Du côté des sans-abris, ils semblaient plutôt heureux d’avoir passé une nuit dans le gymnase, après des semaines dans des conditions insalubres au camp de l’Étoile. Des lits ont été mis à disposition pour tout le monde dans le gymnase Branly, avec des douches, et des repas hier soir et ce matin. « Ça va. J’ai mieux dormi même si les enfants ont crié jusqu’à 3 heures du matin », affirme Sajbe, une jeune fille de 18 ans, originaire de Macédoine. Gabriel Cardoen, sur place hier soir, raconte : « Ils étaient contents, pour eux c’était plus un arrêté d’hébergement qu’un arrêté d’expulsion. »

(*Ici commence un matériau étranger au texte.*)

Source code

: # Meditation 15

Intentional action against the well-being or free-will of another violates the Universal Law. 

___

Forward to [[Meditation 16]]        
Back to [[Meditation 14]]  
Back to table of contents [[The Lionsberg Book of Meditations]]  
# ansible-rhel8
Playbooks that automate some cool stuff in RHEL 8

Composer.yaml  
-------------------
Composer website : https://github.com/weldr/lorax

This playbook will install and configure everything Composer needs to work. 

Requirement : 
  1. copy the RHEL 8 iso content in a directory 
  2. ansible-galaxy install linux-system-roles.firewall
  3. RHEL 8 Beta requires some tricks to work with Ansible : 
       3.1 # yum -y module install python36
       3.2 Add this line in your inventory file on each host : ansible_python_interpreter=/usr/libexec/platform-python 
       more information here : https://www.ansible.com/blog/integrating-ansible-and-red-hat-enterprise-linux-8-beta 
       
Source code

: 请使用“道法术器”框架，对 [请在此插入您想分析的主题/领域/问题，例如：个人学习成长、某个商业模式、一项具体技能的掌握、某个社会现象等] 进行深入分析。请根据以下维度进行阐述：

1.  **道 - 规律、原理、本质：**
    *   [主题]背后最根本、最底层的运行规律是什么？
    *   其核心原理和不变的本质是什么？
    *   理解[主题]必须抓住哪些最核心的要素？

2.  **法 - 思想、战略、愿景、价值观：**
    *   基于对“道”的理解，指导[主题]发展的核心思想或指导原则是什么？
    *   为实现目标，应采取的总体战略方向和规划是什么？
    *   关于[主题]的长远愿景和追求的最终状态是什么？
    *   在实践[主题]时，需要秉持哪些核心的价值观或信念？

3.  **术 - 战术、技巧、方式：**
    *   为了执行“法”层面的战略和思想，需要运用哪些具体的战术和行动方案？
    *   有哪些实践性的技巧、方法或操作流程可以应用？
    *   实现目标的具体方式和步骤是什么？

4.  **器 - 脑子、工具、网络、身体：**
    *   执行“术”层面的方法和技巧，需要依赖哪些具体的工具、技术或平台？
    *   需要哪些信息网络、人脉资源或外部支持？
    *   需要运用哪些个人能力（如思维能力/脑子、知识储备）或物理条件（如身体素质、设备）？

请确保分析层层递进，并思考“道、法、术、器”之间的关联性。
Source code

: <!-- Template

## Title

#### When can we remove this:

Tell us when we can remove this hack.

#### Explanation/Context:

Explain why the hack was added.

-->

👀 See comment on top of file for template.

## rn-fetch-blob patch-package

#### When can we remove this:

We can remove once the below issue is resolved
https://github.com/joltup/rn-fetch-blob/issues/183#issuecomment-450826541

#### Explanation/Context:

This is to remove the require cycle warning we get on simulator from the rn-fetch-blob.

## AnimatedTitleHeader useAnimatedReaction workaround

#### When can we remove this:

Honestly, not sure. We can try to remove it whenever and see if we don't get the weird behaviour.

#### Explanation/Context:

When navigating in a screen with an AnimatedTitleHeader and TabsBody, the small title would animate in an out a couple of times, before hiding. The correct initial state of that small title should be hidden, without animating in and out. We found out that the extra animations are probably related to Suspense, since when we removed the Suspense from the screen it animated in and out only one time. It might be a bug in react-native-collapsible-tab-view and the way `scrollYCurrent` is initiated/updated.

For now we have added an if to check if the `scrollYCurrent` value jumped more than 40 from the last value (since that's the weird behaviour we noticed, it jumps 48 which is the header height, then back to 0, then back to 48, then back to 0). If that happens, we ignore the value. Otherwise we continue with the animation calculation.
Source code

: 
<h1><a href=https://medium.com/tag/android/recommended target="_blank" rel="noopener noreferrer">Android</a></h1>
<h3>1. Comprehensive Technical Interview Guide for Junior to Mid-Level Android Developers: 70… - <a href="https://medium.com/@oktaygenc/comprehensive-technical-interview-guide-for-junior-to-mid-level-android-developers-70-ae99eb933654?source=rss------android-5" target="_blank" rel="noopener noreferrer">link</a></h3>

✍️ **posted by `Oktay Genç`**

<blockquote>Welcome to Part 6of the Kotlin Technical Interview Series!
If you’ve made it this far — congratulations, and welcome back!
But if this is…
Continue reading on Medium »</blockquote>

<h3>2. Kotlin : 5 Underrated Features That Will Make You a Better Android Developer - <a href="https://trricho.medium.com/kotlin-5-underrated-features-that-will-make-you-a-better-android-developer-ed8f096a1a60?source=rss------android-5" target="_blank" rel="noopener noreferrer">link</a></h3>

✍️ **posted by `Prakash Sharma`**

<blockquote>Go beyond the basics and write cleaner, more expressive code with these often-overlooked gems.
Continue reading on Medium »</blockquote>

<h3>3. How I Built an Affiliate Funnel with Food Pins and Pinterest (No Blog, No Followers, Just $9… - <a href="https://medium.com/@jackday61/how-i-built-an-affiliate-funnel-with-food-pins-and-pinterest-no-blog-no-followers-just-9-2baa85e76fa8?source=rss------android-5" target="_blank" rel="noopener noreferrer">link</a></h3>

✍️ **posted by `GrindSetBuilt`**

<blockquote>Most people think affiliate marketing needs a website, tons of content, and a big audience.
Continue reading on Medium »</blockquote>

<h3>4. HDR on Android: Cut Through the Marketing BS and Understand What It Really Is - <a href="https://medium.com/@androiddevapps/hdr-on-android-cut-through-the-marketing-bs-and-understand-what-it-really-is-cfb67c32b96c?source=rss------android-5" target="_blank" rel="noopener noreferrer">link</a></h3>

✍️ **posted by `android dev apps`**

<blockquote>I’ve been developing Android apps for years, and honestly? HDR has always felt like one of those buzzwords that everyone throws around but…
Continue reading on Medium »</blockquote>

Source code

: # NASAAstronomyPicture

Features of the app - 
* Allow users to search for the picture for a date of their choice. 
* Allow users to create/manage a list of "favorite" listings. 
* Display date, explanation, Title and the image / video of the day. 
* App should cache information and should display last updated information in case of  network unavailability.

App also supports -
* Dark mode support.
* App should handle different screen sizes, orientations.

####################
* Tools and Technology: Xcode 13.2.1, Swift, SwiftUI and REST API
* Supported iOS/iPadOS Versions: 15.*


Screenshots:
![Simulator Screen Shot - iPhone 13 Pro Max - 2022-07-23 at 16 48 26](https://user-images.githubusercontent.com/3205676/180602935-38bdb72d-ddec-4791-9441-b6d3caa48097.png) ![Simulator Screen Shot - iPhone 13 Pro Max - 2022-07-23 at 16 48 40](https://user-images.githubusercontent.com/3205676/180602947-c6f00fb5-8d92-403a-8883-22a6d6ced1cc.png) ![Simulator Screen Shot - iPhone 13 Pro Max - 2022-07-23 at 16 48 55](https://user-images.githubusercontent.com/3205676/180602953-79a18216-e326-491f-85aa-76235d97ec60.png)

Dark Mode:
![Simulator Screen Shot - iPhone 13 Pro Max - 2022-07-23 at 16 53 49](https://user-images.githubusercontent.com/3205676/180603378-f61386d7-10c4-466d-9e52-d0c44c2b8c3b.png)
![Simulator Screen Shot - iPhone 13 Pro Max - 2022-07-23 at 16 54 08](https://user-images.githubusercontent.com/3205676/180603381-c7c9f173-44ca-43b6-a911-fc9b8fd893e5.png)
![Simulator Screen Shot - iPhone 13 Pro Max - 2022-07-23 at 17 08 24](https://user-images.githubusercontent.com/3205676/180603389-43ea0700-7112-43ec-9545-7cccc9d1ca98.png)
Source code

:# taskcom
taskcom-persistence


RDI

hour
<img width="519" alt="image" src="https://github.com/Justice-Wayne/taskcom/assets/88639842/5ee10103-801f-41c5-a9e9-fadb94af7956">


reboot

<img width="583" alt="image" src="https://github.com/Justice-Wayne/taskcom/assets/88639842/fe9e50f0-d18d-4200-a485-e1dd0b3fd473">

Une prise en charge très lente de la préfecture et la mairie
Depuis fin avril, une trentaine de tentes étaient installées place de l’Étoile. Elles étaient habitées par des familles principalement venues des Balkans. Floriane Varieras, l’adjointe à la maire en charge des solidarités évoque la très lente réaction face à cette installation : « Le dialogue a été long avec la préfecture. »
Marie-Dominique Dreyssé, vice-présidente de l’Eurométropole, précise :
« La canicule était très préoccupante, et l’approche du feu d’artifice a accéléré les choses. Un accord a finalement été trouvé avec les services de l’État. On s’en réjouit, sans cet accord, il aurait été impossible d’agir. La ville s’occupe plus de la logistique, et la préfecture des réorientations. »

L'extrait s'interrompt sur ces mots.